Als Farbtherapie werden pseudowissenschaftliche Behandlungsformen bezeichnet, bei denen die Wirkung von Farben auf die menschliche Psyche und damit den menschlichen Organismus eine Rolle spielen sollen. Dies soll durch farbige Substanzen (s. u.) oder Licht erreicht werden. Abgegrenzt werden müssen die Lichttherapie, die Anwendung von Infrarotlicht und auch die Phototherapie mit UV-Licht, die eine Behandlungsmöglichkeit z. B. bei Kindern mit Neugeborenenikterus ist.[1] Die Wirkung von Infrarotlicht oder von UV-Licht beruht nicht auf Farbe.

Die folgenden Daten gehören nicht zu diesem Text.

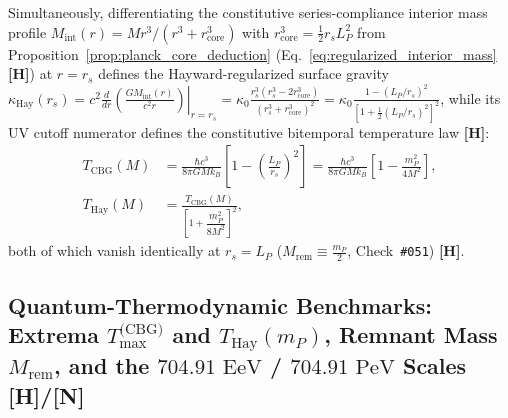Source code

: \documentclass[11pt,a4paper]{article}
\newcommand{\catH}{\textbf{\textcolor{orange!85!black}{[H]}}}
\newcommand{\catN}{\textbf{\textcolor{teal!75!black}{[N]}}}
\theoremstyle{plain}
\theoremstyle{definition}
\theoremstyle{remark}
\numberwithin{equation}{section}
\begin{document}
Simultaneously, differentiating the constitutive series-compliance interior mass profile $M_{\text{int}}(r) = M r^3 / (r^3 + r_{\text{core}}^3)$ with $r_{\text{core}}^3 = \frac{1}{2}r_s L_P^2$ from Proposition~\ref{prop:planck_core_deduction} (Eq.~\ref{eq:regularized_interior_mass} \catH) at $r = r_s$ defines the Hayward-regularized surface gravity $\kappa_{\text{Hay}}(r_s) = c^2 \left.\frac{d}{dr}\left(\frac{GM_{\text{int}}(r)}{c^2 r}\right)\right|_{r = r_s} = \kappa_0 \frac{r_s^3(r_s^3 - 2r_{\text{core}}^3)}{(r_s^3 + r_{\text{core}}^3)^2} = \kappa_0 \frac{1 - (L_P/r_s)^2}{[1 + \frac{1}{2}(L_P/r_s)^2]^2}$, while its UV cutoff numerator defines the constitutive bitemporal temperature law \catH:
\begin{align}
T_{\text{CBG}}(M) &= \frac{\hbar c^{3}}{8\pi G M k_B} \left[ 1 - \left(\frac{L_P}{r_s}\right)^2 \right] = \frac{\hbar c^3}{8\pi G M k_B} \left[ 1 - \frac{m_P^2}{4 M^2} \right], \nonumber \\[4pt]
T_{\text{Hay}}(M) &= \frac{T_{\text{CBG}}(M)}{\left[1 + \dfrac{m_P^2}{8M^2}\right]^2},
\label{eq:modified_cbg_hawking_temp}
\end{align}
both of which vanish identically at $r_s = L_P$ ($M_{\text{rem}} \equiv \frac{m_P}{2}$, Check~\texttt{\#051}) \catH.

\subsection{\texorpdfstring{Quantum-Thermodynamic Benchmarks: Extrema $T_{\max}^{\text{(CBG)}}$ and $T_{\text{Hay}}(m_P)$, Remnant Mass $M_{\text{rem}}$, and the $704.91\text{ EeV}$ / $704.91\text{ PeV}$ Scales \catH/\catN}{Quantum-Thermodynamic Benchmarks: Extrema T_max, Remnant Mass M_rem, and the 704.91 EeV / 704.91 PeV Scales}}
\end{document}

Schon in der Antike wurde mit Farben in der Heilkunde experimentiert. Kranke wurden mit farbigen Pasten bestrichen oder in farbige Tücher eingewickelt. Goethe beschäftigte sich in seinen Schriften mit Farben und deren Wirkung.

Therapieformen

Farbmeridiantherapie
Farbpunktur
Aura Soma

Sonstiges

Einige Therapeuten empfehlen zum Beispiel, sich gezielt mit bestimmten Farben zu umgeben oder gezielt Lebensmittel einer bestimmten Farbe zu essen. Eher dem Wellness-Bereich zuzuordnen sind farbige Badezusätze. Das Visualisieren von Farben spielt eine Rolle in der Meditation und wird auch sonst mitunter zur Entspannung empfohlen.

Quellennachweis:

  1. Leitlinie “Diagnostik und Therapie der Hyperbilirubinämie des Neugeborenen” der AWMF, Reg. Nr. 024-007, aufgerufen am 8, November 2018.